You may only have heard of it because of the prestigious university within its borough limits, but Princeton, in Mercer County, features a variety of destinations that make it an ideal place for tourists from the New York City and Philadelphia areas.
Situated between Trenton and New Brunswick, it’s home to several museums and historic houses, as well as a diverse selection of stores, boutiques, galleries, restaurants, and other attractions like the Princeton Garden Theatre. The community’s main business district is centered around Nassau Street, just across from the gates of the Princeton University campus.
From PJ’s Pancake House to Winberie’s Restaurant and Bar to Say Cheez with its custom grilled cheese sandwiches, there is something for every palate. Plus, this part of town is home to the modern Princeton Public Library and Palmer Square, which features dozens of specialty stores.

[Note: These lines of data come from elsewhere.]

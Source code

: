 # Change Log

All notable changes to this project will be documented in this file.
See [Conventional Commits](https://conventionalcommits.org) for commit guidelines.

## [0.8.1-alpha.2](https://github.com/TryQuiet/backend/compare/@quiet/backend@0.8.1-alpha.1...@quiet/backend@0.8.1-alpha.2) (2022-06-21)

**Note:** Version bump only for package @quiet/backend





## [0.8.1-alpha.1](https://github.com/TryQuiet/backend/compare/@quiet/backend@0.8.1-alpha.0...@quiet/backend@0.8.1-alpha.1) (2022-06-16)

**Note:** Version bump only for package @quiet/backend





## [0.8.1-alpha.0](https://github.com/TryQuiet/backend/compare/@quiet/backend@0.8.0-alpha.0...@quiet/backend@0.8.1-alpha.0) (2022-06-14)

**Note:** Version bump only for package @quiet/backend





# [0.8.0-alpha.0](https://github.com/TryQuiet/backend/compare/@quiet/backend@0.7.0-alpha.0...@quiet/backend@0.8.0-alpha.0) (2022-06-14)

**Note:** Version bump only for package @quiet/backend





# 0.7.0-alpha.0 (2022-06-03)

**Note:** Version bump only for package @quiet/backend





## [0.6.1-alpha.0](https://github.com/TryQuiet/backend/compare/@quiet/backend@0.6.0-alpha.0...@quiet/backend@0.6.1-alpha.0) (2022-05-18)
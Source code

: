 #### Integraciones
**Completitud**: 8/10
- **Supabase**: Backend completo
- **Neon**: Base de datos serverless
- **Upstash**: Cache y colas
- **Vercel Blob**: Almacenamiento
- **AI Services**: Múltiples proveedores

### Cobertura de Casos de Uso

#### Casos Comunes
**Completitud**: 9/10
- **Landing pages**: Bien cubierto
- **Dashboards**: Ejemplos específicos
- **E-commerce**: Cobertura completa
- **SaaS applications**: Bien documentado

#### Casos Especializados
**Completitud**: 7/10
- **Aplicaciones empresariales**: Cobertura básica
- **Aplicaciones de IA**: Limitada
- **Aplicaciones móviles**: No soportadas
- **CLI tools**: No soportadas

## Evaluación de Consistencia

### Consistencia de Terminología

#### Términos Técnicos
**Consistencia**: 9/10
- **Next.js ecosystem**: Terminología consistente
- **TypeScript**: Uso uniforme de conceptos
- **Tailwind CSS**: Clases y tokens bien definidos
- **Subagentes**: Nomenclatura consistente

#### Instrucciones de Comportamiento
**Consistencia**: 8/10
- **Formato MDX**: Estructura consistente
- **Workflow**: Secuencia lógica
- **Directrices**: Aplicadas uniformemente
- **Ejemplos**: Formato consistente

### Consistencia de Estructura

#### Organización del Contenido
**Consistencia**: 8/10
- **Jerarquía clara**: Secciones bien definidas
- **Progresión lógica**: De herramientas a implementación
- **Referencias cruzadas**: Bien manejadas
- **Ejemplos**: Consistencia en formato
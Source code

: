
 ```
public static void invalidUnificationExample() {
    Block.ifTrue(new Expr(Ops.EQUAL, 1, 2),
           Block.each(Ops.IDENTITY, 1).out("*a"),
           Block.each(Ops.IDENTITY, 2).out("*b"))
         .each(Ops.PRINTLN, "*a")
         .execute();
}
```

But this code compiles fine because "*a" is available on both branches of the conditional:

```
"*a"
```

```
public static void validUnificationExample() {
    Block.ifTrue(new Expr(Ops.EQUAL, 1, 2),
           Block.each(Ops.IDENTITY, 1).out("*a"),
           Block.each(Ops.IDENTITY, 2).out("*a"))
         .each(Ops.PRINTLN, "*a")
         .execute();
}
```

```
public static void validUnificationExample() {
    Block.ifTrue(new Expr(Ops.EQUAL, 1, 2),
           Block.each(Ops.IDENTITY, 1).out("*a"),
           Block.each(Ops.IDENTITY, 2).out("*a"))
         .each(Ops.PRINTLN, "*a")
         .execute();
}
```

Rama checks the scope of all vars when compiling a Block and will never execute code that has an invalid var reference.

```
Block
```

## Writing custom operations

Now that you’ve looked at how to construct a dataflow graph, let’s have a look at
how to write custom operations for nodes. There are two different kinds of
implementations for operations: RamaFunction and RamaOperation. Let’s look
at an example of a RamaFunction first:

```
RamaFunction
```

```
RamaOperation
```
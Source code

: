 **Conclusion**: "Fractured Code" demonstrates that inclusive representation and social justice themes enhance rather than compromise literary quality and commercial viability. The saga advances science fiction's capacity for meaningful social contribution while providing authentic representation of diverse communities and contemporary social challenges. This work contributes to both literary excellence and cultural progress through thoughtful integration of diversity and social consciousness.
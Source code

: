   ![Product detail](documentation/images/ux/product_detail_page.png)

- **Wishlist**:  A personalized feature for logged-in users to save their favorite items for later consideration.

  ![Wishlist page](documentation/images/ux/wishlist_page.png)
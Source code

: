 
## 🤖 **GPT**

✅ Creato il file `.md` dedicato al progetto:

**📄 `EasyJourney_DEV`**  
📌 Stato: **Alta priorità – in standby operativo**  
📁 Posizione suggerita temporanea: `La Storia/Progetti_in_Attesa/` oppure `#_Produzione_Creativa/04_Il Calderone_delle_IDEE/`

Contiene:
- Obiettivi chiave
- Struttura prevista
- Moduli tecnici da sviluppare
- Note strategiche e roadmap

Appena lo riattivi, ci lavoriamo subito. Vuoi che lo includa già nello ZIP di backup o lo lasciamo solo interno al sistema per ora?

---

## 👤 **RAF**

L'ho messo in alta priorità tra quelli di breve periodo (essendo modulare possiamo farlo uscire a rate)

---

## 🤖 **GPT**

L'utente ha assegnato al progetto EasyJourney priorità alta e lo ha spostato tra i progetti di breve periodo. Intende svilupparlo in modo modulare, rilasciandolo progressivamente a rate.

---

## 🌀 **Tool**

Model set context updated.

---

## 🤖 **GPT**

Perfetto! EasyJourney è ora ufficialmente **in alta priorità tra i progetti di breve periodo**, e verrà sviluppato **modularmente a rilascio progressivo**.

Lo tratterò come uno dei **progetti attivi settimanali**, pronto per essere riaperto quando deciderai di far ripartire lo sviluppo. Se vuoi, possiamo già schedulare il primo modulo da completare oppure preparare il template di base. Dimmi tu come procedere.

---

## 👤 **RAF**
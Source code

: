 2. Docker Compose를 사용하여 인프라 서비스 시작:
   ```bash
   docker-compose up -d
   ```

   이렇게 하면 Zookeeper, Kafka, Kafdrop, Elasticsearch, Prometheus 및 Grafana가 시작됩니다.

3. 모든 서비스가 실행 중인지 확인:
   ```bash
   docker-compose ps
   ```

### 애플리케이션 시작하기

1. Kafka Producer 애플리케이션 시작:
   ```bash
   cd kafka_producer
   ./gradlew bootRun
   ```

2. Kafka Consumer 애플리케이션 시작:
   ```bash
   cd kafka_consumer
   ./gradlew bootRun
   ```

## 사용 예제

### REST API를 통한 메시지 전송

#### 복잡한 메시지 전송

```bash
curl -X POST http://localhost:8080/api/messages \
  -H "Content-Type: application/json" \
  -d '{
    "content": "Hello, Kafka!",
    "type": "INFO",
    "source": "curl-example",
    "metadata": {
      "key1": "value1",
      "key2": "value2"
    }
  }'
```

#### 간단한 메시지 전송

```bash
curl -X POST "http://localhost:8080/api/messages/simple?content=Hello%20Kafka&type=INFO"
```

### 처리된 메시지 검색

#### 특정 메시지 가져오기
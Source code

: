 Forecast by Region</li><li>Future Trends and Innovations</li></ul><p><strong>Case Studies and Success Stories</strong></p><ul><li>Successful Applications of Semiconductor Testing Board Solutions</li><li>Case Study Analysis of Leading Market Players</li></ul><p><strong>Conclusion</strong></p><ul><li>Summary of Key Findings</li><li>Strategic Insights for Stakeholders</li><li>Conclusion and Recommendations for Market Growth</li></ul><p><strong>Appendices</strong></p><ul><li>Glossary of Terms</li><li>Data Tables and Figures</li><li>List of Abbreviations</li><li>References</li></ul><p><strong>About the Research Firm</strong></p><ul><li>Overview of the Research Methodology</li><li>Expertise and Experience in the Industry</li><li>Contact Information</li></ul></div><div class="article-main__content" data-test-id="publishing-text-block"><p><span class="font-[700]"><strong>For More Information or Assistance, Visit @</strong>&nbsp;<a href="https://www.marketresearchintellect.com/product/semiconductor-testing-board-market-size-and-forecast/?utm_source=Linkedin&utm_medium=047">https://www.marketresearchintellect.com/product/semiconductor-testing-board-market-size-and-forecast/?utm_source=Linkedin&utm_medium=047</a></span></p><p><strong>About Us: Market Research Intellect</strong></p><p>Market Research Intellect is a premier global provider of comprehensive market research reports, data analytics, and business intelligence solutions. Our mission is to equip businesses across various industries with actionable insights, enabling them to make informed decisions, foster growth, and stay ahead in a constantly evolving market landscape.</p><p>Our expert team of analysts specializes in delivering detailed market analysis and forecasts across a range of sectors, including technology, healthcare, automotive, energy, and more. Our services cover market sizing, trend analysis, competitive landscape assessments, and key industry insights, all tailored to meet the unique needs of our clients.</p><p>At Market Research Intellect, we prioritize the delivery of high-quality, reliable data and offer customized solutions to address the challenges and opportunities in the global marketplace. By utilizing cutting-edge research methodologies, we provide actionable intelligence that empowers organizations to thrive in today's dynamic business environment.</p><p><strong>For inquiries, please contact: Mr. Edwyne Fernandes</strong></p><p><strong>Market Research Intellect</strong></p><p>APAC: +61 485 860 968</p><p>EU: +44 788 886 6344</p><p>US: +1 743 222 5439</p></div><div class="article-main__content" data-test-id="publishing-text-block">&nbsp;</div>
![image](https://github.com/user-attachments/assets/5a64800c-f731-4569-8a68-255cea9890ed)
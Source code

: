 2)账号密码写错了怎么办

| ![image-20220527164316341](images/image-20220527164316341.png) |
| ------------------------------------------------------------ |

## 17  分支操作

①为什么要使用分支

A few blocks away, two of New Jersey’s most notable estates are regularly open for public tours. Drumthwacket, the official governor’s mansion, is open for free tours on Wednesdays, and the Morven Museum and Garden, located in a home built over 250 years ago, is open daily except for Mondays and Tuesdays. Princeton Battlefield State Park and the Historical Society of Princeton at Updike Farmstead are also a short drive away.
For outdoors enthusiasts, Princeton is located along a segment of the Delaware and Raritan Canal State Park towpath, which runs throughout Central New Jersey. The borough also contains multiple scenic spots, including Marquand Park and Lake Carnegie, and Princeton Canoe and Kayak Rental off of Alexander Street allow tourists to explore the local waterways by boat. Exploring Princeton by foot on one’s own is quite simple due to the town’s walkability, but tours of the area by foot are offered by the Princeton Tour Company and the Historical Society of Princeton.
The campuses of Princeton University and the Princeton Theological Seminary are both open for visitors to explore, and each offer buildings worth visiting. The Princeton University Art Museum has been welcoming visitors since 1882, and the McCarter Theatre Center hosts hundreds of performances each year that are open to the public.
One can also see the exterior of Albert Einstein’s home at 112 Mercer Street, though the house, which is owned by the Institute for Advanced Study, is not open for tours.
Getting to and around Princeton from cities across the state is quite easy as nearly all of its attractions are within walking distance of public transit. There is train service on NJ Transit’s “Dinky” line from Princeton University’s main campus to the Princeton Junction station on the Northeast Corridor Line, as well as NJ Transit bus service from Trenton and Coach USA bus service from Manhattan. There are also free shuttles like Tiger Transit and the FreeB.
Although Princeton is located close enough to major cities in the region to make it convenient for a day trip, for those interested in staying overnight, the Nassau Inn and Peacock Inn are located downtown, and there are multiple hotels along the nearby Route 1 corridor that offer a free shuttle service.